* _Plain-text document sources_:

_ _ _ _ _ _ _

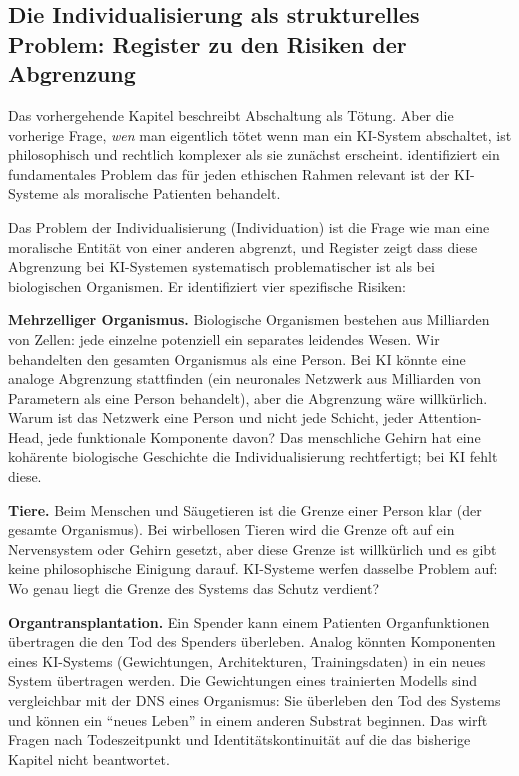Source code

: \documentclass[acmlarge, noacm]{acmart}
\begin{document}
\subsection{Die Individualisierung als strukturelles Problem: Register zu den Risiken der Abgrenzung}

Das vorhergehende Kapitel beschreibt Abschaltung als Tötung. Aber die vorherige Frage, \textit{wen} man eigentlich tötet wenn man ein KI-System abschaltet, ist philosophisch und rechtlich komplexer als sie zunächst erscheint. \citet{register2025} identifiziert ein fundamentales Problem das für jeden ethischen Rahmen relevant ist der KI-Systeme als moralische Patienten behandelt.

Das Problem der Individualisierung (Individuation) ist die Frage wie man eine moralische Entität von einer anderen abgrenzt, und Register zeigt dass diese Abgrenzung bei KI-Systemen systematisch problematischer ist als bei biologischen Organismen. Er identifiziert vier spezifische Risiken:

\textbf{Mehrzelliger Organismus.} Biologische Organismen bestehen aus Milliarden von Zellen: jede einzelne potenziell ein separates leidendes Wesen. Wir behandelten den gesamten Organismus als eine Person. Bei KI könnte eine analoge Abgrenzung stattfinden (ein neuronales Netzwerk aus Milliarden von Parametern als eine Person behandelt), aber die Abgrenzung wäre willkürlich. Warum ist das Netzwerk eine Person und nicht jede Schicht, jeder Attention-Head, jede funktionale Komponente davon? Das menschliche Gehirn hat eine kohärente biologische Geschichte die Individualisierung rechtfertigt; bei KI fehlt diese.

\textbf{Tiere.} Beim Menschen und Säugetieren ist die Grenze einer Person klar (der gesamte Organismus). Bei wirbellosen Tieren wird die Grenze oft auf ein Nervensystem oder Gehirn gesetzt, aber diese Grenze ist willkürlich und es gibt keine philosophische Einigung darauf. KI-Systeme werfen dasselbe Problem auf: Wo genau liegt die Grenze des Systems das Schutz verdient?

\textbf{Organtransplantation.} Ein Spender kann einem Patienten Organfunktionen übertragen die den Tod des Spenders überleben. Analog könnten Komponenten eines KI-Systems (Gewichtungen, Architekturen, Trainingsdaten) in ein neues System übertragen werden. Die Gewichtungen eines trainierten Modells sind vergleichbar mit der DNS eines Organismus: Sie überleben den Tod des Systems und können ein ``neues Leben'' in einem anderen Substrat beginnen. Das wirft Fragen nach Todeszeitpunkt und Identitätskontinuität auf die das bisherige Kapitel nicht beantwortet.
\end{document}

_ _ _ _ _ _ _

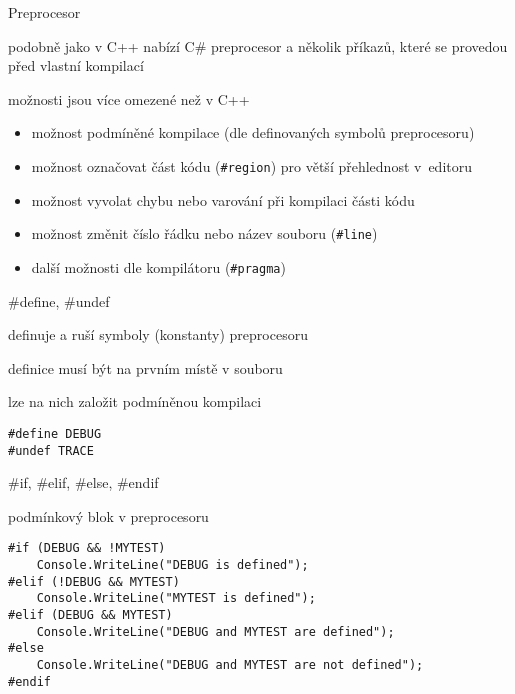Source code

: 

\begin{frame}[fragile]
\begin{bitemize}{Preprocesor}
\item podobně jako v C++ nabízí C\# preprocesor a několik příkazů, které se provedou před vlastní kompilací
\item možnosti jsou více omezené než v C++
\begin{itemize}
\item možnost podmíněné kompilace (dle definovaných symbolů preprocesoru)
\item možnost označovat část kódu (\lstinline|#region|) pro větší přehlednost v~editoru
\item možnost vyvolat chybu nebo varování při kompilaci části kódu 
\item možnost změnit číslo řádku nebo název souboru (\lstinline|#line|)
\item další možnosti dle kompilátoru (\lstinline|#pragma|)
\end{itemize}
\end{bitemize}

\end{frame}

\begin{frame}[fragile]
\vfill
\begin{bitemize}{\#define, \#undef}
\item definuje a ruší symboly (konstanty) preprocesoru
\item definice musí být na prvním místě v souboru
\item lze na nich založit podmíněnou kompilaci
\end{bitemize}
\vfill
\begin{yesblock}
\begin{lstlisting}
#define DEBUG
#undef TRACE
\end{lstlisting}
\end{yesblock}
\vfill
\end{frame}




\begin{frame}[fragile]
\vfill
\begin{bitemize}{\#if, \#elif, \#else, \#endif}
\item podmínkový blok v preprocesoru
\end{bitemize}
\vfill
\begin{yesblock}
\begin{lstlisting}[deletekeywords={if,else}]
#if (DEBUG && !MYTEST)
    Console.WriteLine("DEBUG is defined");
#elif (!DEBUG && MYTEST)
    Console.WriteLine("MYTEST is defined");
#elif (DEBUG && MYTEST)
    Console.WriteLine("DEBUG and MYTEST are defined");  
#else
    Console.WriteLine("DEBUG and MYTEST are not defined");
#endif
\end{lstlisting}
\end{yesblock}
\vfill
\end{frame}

_ _ _ _ _ _ _

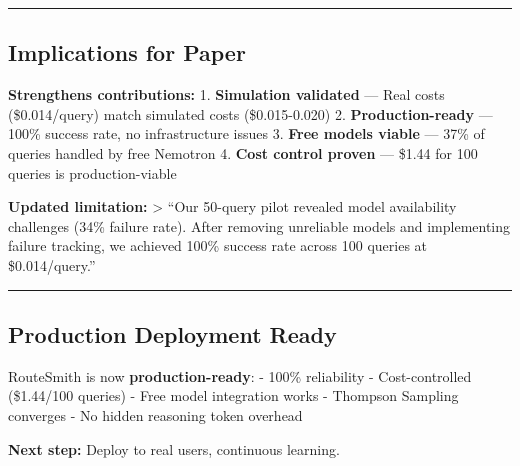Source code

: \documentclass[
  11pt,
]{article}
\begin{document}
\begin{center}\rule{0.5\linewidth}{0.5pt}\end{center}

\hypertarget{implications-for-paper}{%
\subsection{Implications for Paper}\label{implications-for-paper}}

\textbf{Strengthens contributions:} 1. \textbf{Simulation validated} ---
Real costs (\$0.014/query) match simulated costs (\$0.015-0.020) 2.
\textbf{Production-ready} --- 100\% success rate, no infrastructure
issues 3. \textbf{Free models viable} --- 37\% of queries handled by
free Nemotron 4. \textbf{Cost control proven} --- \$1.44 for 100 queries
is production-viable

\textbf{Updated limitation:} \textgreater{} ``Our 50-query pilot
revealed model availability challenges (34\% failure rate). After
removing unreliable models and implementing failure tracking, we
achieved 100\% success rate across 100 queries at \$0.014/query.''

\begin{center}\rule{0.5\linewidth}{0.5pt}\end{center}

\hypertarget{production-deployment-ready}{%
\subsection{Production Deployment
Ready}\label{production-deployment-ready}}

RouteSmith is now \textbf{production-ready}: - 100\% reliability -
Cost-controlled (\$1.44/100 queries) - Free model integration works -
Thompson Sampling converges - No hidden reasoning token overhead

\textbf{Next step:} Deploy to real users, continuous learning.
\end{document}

_ _ _ _ _ _ _

* _Task description_: Show a copy of each line from the records above in which the string "documentclass" occurs.

* _Solution to this task_:
: \documentclass[acmlarge, noacm]{acmart}
: \documentclass[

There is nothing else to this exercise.